#### INSTRUCTIONS FOR THE TASK
Gather all lines from the material that contain "label".

#### DATA SECTION
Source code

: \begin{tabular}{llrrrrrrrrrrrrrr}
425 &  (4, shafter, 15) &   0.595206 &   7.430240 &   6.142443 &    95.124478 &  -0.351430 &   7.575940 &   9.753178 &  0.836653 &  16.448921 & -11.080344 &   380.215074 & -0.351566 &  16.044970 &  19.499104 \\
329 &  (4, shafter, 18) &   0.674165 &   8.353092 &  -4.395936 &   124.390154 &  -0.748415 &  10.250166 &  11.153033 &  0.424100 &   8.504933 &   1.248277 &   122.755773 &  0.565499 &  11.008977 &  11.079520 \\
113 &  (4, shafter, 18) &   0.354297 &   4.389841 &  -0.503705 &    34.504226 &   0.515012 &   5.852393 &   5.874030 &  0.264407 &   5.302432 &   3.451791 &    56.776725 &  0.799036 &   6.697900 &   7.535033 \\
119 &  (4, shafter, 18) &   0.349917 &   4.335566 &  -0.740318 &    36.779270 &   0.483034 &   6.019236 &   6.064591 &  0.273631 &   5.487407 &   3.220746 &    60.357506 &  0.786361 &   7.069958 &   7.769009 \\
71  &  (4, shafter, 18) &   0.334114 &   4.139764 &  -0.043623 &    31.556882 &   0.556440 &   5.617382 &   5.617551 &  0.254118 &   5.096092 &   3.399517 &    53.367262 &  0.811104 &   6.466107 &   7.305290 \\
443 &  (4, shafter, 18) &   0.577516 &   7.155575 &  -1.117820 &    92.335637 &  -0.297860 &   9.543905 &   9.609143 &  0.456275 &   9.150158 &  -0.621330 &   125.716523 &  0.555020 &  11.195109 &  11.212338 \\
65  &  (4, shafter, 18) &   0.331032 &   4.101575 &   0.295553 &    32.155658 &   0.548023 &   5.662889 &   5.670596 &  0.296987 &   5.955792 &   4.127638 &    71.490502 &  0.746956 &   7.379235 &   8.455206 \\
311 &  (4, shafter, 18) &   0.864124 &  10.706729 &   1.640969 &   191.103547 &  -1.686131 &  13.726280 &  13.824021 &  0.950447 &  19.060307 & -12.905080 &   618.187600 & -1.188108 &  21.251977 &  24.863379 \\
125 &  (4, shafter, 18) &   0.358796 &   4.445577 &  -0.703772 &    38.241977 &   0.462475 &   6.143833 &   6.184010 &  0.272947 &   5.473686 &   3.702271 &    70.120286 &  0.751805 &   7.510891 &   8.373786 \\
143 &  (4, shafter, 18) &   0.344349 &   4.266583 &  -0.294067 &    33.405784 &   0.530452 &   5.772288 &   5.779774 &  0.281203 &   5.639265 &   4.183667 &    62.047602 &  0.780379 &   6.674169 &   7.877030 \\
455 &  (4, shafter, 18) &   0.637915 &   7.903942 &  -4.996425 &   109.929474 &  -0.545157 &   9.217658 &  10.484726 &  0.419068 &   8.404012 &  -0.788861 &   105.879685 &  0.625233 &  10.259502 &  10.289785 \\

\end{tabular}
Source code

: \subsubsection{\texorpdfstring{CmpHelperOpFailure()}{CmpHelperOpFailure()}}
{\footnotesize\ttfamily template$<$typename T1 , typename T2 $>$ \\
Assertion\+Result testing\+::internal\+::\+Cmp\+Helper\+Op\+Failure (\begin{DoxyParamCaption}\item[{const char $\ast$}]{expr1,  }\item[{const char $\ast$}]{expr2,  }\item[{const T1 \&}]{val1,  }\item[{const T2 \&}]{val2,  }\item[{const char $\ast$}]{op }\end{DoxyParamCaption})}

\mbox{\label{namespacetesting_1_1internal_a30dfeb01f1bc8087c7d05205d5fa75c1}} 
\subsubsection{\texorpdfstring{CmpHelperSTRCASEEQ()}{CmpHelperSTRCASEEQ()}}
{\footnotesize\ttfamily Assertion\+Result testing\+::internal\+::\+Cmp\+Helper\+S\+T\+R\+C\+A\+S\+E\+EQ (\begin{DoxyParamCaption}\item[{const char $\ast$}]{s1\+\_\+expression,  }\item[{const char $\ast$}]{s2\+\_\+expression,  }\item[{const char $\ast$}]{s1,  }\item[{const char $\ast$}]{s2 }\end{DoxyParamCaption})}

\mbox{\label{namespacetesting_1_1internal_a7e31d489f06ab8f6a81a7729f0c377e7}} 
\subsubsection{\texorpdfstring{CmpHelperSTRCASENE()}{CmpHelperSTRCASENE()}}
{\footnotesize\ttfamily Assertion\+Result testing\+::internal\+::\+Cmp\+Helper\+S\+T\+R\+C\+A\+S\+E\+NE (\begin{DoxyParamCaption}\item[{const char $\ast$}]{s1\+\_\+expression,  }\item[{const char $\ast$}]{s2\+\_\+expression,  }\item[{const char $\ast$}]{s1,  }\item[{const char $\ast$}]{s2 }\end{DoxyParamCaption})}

#### OUTPUT FOR THIS EXERCISE
\mbox{\label{namespacetesting_1_1internal_a30dfeb01f1bc8087c7d05205d5fa75c1}} 
\mbox{\label{namespacetesting_1_1internal_a7e31d489f06ab8f6a81a7729f0c377e7}} 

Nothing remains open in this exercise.